# TASK PROMPT:
The lines to repeat are those below from the one containing "in a merger" down to the one containing "correctly captures fluid", both included; reproduce them exactly and nothing else.

═════ DATA SUPPLIED ═════

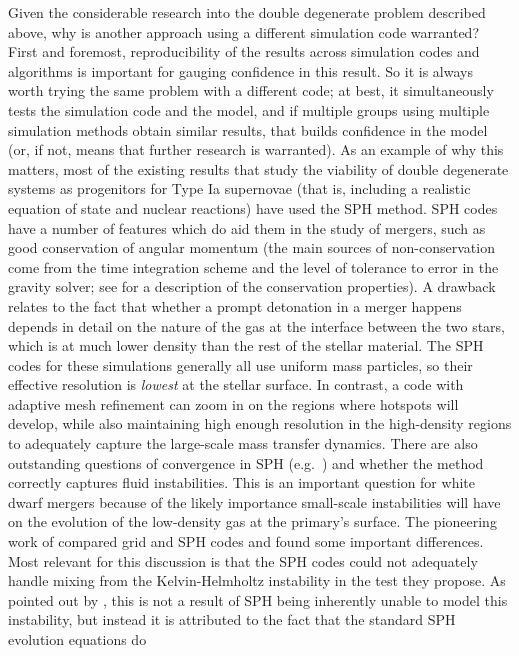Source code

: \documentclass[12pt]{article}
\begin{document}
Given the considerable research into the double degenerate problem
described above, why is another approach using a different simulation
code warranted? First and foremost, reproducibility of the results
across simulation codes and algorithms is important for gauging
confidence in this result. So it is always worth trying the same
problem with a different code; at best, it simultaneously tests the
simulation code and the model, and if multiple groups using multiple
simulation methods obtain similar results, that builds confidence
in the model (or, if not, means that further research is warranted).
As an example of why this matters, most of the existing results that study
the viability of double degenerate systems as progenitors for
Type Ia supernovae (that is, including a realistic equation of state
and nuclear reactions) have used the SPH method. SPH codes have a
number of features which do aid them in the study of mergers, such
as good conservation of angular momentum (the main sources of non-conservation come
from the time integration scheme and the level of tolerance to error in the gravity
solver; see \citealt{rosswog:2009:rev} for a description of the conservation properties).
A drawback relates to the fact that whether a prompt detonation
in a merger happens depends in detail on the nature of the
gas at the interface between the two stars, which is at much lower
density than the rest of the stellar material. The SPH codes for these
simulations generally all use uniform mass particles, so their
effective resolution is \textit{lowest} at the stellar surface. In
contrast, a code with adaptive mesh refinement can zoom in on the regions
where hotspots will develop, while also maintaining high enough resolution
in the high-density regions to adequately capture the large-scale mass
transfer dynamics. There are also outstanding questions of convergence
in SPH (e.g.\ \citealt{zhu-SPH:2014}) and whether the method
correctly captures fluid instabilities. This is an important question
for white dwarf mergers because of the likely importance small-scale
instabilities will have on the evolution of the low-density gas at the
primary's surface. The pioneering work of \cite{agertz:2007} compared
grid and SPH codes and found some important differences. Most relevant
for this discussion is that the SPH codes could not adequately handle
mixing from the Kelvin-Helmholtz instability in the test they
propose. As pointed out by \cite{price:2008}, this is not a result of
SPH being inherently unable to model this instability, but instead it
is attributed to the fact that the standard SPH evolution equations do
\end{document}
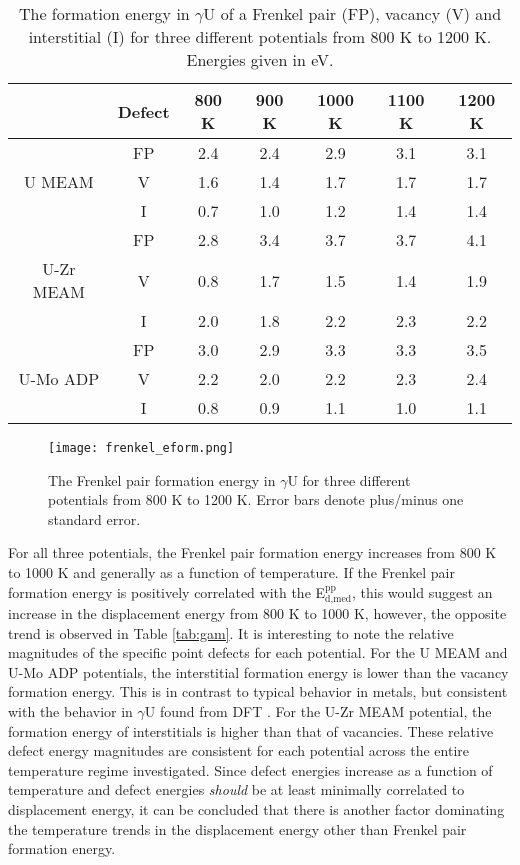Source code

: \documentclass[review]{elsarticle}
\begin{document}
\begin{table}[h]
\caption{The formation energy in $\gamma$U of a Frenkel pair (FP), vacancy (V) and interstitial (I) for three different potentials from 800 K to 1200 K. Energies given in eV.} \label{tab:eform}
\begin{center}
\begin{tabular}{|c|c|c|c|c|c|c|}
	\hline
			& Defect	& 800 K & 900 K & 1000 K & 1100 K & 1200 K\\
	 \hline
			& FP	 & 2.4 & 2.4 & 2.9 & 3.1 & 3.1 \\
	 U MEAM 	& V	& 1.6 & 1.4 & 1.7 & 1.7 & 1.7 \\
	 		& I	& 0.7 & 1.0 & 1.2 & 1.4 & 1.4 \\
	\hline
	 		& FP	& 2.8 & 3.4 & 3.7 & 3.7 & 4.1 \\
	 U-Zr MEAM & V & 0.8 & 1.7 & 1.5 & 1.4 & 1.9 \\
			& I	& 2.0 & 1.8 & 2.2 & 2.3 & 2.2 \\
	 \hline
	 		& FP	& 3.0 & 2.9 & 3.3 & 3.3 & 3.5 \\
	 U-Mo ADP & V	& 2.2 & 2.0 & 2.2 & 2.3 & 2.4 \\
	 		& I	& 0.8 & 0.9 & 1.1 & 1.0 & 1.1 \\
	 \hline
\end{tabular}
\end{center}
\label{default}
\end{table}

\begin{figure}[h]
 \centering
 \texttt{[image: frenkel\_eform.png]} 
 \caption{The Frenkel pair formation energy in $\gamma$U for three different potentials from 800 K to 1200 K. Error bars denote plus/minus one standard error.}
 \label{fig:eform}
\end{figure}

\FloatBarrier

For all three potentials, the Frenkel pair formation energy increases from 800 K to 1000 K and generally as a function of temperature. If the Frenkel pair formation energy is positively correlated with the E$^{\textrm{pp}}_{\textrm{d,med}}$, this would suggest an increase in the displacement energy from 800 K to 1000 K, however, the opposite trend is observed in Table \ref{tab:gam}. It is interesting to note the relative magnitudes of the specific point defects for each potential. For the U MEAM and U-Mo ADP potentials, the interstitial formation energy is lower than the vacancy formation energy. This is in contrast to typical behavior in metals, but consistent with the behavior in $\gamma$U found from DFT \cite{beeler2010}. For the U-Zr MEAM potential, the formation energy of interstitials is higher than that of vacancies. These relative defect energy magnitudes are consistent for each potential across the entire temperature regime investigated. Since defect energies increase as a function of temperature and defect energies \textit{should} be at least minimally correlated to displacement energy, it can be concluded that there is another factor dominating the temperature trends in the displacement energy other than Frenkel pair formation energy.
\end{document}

═════

# ANSWER FOR THE TASK:
in a merger happens depends in detail on the nature of the
gas at the interface between the two stars, which is at much lower
density than the rest of the stellar material. The SPH codes for these
simulations generally all use uniform mass particles, so their
effective resolution is \textit{lowest} at the stellar surface. In
contrast, a code with adaptive mesh refinement can zoom in on the regions
where hotspots will develop, while also maintaining high enough resolution
in the high-density regions to adequately capture the large-scale mass
transfer dynamics. There are also outstanding questions of convergence
in SPH (e.g.\ \citealt{zhu-SPH:2014}) and whether the method
correctly captures fluid instabilities. This is an important question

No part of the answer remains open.